**Given records**
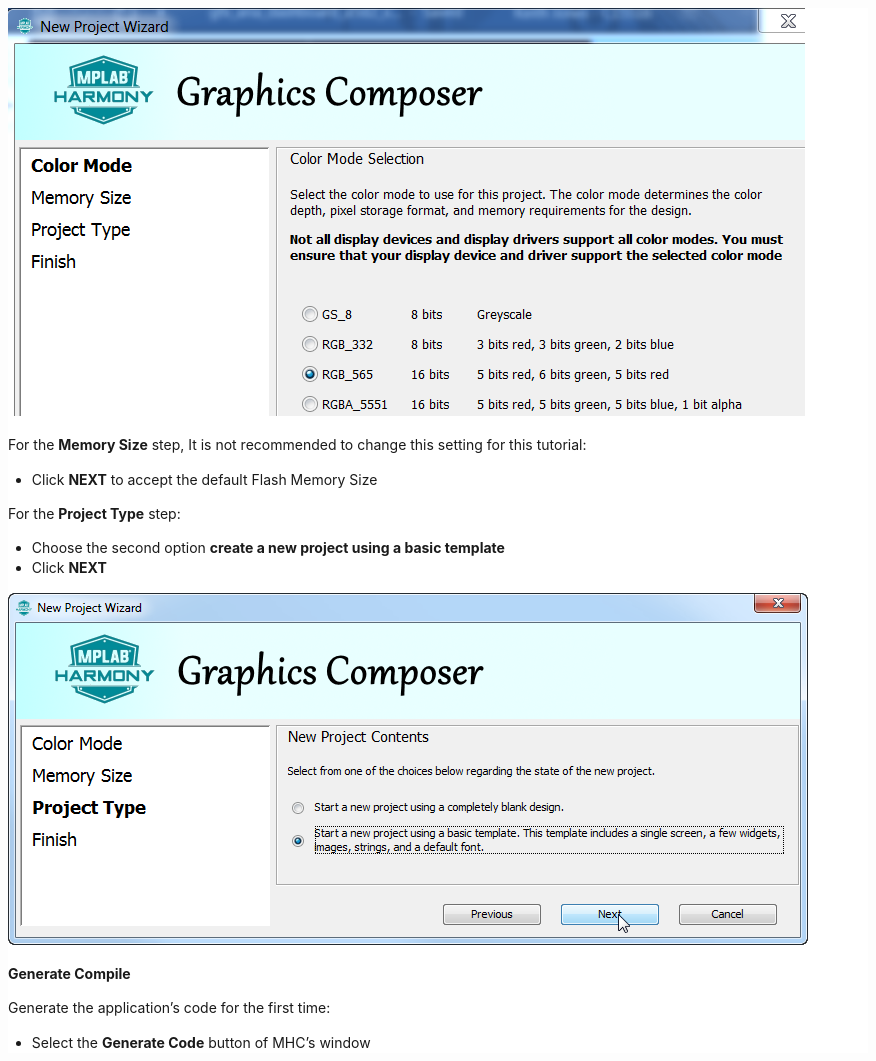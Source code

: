 ![Microchip Technology](images/cnga_color_mode.png)

For the **Memory Size** step, It is not recommended to change this setting for this tutorial:
* Click **NEXT** to accept the default Flash Memory Size 

For the **Project Type** step:
* Choose the second option **create a new project using a basic template** 
* Click **NEXT**

![Microchip Technology](images/QSG%2060%20Seconds%20New%20Project%20Wizard%20New%20Project%20Type.png)

**Generate Compile** 

Generate the application’s code for the first time:
* Select the **Generate Code** button of MHC’s window
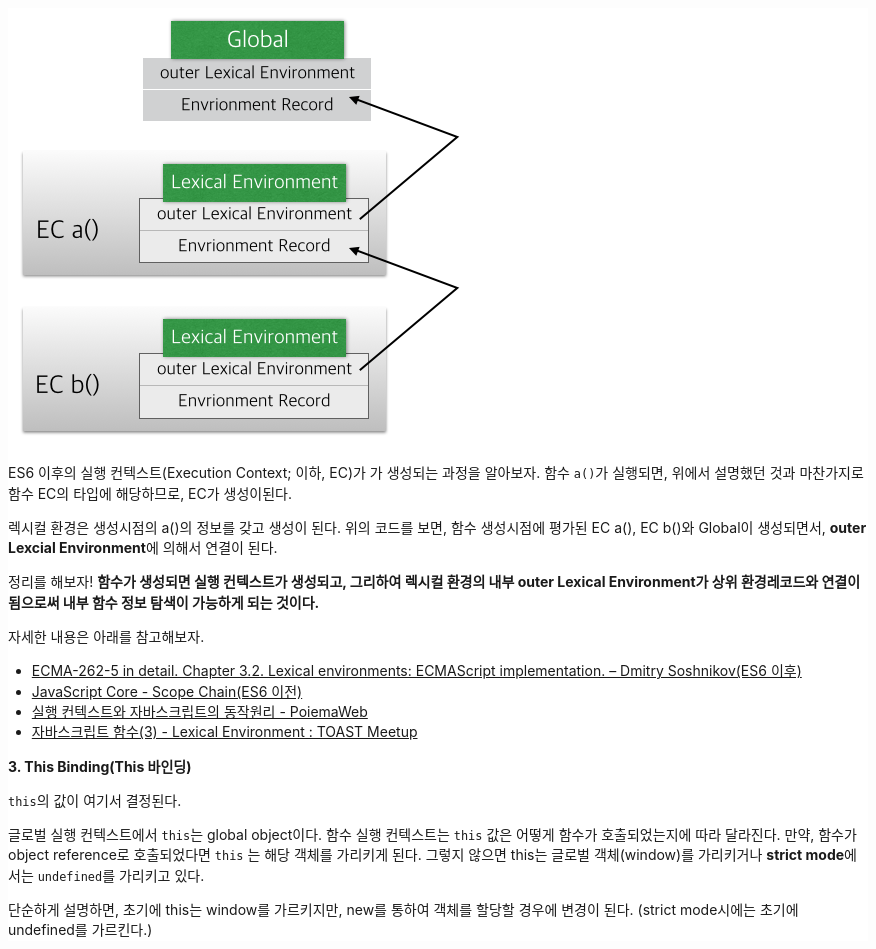 ![Scope-Chain Example](../assets/images/2019-09-09/scope-chain2.png)

ES6 이후의 실행 컨텍스트(Execution Context; 이하, EC)가 가 생성되는 과정을 알아보자. 함수 `a()`가 실행되면, 위에서 설명했던 것과 마찬가지로 함수 EC의 타입에 해당하므로, EC가 생성이된다.

렉시컬 환경은 생성시점의 a()의 정보를 갖고 생성이 된다.
위의 코드를 보면, 함수 생성시점에 평가된 EC a(), EC b()와 Global이 생성되면서, **outer Lexcial Environment**에 의해서 연결이 된다.

정리를 해보자!
**함수가 생성되면 실행 컨텍스트가 생성되고, 그리하여 렉시컬 환경의 내부 outer Lexical Environment가 상위 환경레코드와 연결이 됨으로써 내부 함수 정보 탐색이 가능하게 되는 것이다.**

자세한 내용은 아래를 참고해보자.

- [ECMA-262-5 in detail. Chapter 3.2. Lexical environments: ECMAScript implementation. – Dmitry Soshnikov(ES6 이후)](http://dmitrysoshnikov.com/ecmascript/es5-chapter-3-2-lexical-environments-ecmascript-implementation/#lexical-environment)
- [JavaScript Core - Scope Chain(ES6 이전)](http://dmitrysoshnikov.com/ecmascript/javascript-the-core/#scope-chain)
- [실행 컨텍스트와 자바스크립트의 동작원리 - PoiemaWeb](https://poiemaweb.com/js-execution-context)
- [자바스크립트 함수(3) - Lexical Environment : TOAST Meetup](https://meetup.toast.com/posts/129)

**3. This Binding(This 바인딩)**

`this`의 값이 여기서 결정된다.

글로벌 실행 컨텍스트에서 `this`는 global object이다. 함수 실행 컨텍스트는 `this` 값은 어떻게 함수가 호출되었는지에 따라 달라진다. 만약, 함수가 object reference로 호출되었다면 `this` 는 해당 객체를 가리키게 된다. 그렇지 않으면 this는 글로벌 객체(window)를 가리키거나 **strict mode**에서는 `undefined`를 가리키고 있다.

단순하게 설명하면, 초기에 this는 window를 가르키지만, new를 통하여 객체를 할당할 경우에 변경이 된다. (strict mode시에는 초기에 undefined를 가르킨다.)

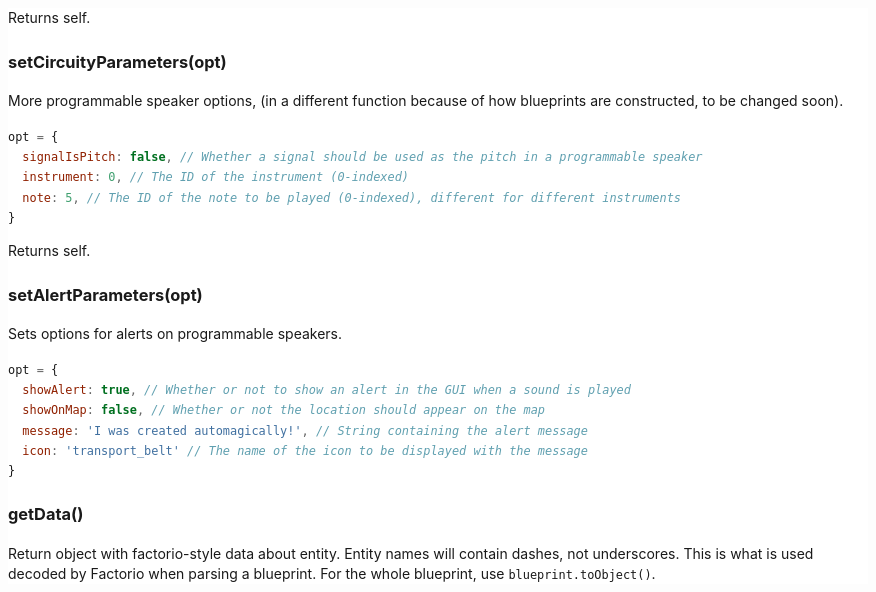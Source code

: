 Returns self.

### setCircuityParameters(opt)

More programmable speaker options, (in a different function because of how blueprints are constructed, to be changed soon).

```js
opt = {
  signalIsPitch: false, // Whether a signal should be used as the pitch in a programmable speaker
  instrument: 0, // The ID of the instrument (0-indexed)
  note: 5, // The ID of the note to be played (0-indexed), different for different instruments
}
```

Returns self.

### setAlertParameters(opt)

Sets options for alerts on programmable speakers.

```js
opt = {
  showAlert: true, // Whether or not to show an alert in the GUI when a sound is played
  showOnMap: false, // Whether or not the location should appear on the map
  message: 'I was created automagically!', // String containing the alert message
  icon: 'transport_belt' // The name of the icon to be displayed with the message
}
```

### getData()

Return object with factorio-style data about entity. Entity names will contain dashes, not underscores.
 This is what is used decoded by Factorio when parsing a blueprint. For the whole blueprint, use `blueprint.toObject()`.
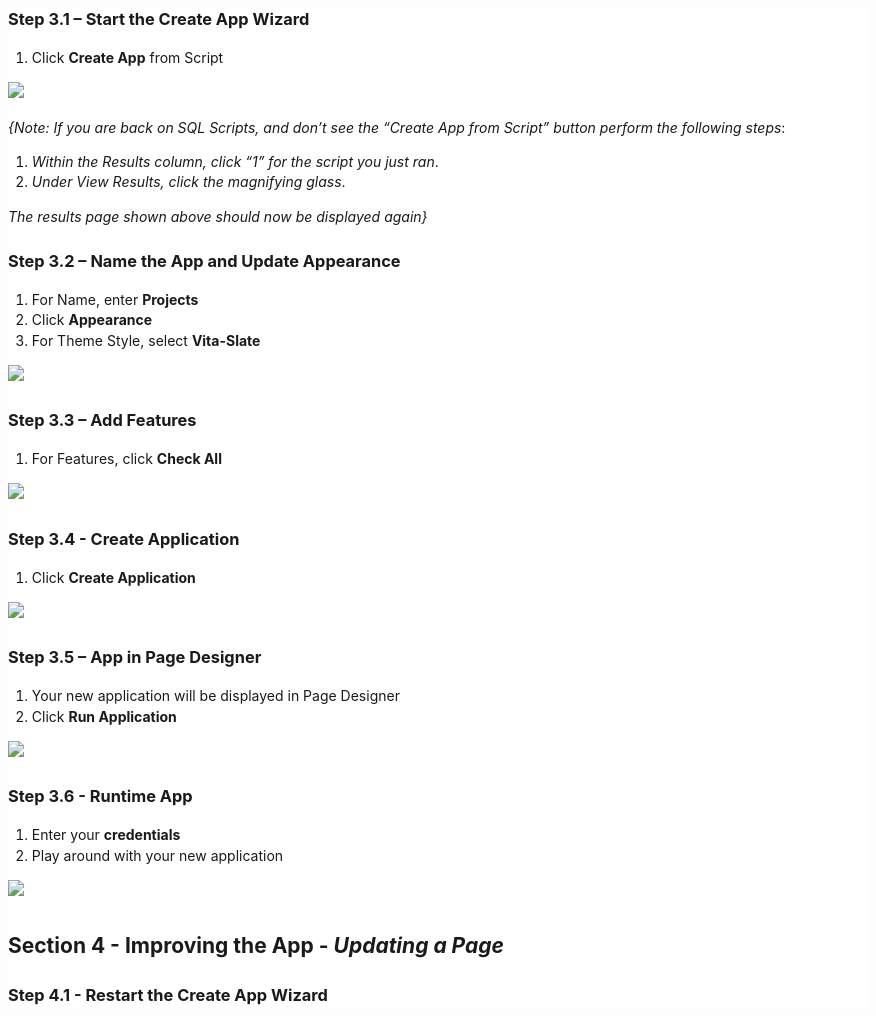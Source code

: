### **Step 3.1 – Start the Create App Wizard**

1. Click **Create App** from Script

![](https://i.imgur.com/7TPFNiS.png[/img])

*{Note: If you are back on SQL Scripts, and don’t see the “Create
App from Script” button perform the following steps*:
1. *Within the Results column, click “1” for the script you just ran*.
2. *Under View Results, click the magnifying glass*.

*The results page shown above should now be displayed again}*

### **Step 3.2 – Name the App and Update Appearance**

1. For Name, enter **Projects**
1. Click **Appearance**
1. For Theme Style, select **Vita-Slate**

![](https://i.imgur.com/EOCdLPq.png[/img])

### **Step 3.3 – Add Features**

1. For Features, click **Check All**

![](https://i.imgur.com/4ZadDjE.png[/img])

### **Step 3.4 - Create Application**

1. Click **Create Application**

![](https://i.imgur.com/P9SETCW.png[/img])

### **Step 3.5 – App in Page Designer**

1. Your new application will be displayed in Page Designer
1. Click **Run Application**

![](https://i.imgur.com/gwEA0V5.png[/img])

### **Step 3.6 - Runtime App**

1. Enter your **credentials**
1. Play around with your new application

![](https://i.imgur.com/Zsgy9GN.png[/img])

## **Section 4** - Improving the App - *Updating a Page*

### **Step 4.1 - Restart the Create App Wizard**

**About this exercise**
Taking the lines above, repeat exactly those from the line that contains "자세한 내용은 아래를 참고해보자." through the line that contains "글로벌 실행 컨텍스트에서", and both of those lines as well. Include nothing else.

**Solved problem**
자세한 내용은 아래를 참고해보자.

- [ECMA-262-5 in detail. Chapter 3.2. Lexical environments: ECMAScript implementation. – Dmitry Soshnikov(ES6 이후)](http://dmitrysoshnikov.com/ecmascript/es5-chapter-3-2-lexical-environments-ecmascript-implementation/#lexical-environment)
- [JavaScript Core - Scope Chain(ES6 이전)](http://dmitrysoshnikov.com/ecmascript/javascript-the-core/#scope-chain)
- [실행 컨텍스트와 자바스크립트의 동작원리 - PoiemaWeb](https://poiemaweb.com/js-execution-context)
- [자바스크립트 함수(3) - Lexical Environment : TOAST Meetup](https://meetup.toast.com/posts/129)

**3. This Binding(This 바인딩)**

`this`의 값이 여기서 결정된다.

글로벌 실행 컨텍스트에서 `this`는 global object이다. 함수 실행 컨텍스트는 `this` 값은 어떻게 함수가 호출되었는지에 따라 달라진다. 만약, 함수가 object reference로 호출되었다면 `this` 는 해당 객체를 가리키게 된다. 그렇지 않으면 this는 글로벌 객체(window)를 가리키거나 **strict mode**에서는 `undefined`를 가리키고 있다.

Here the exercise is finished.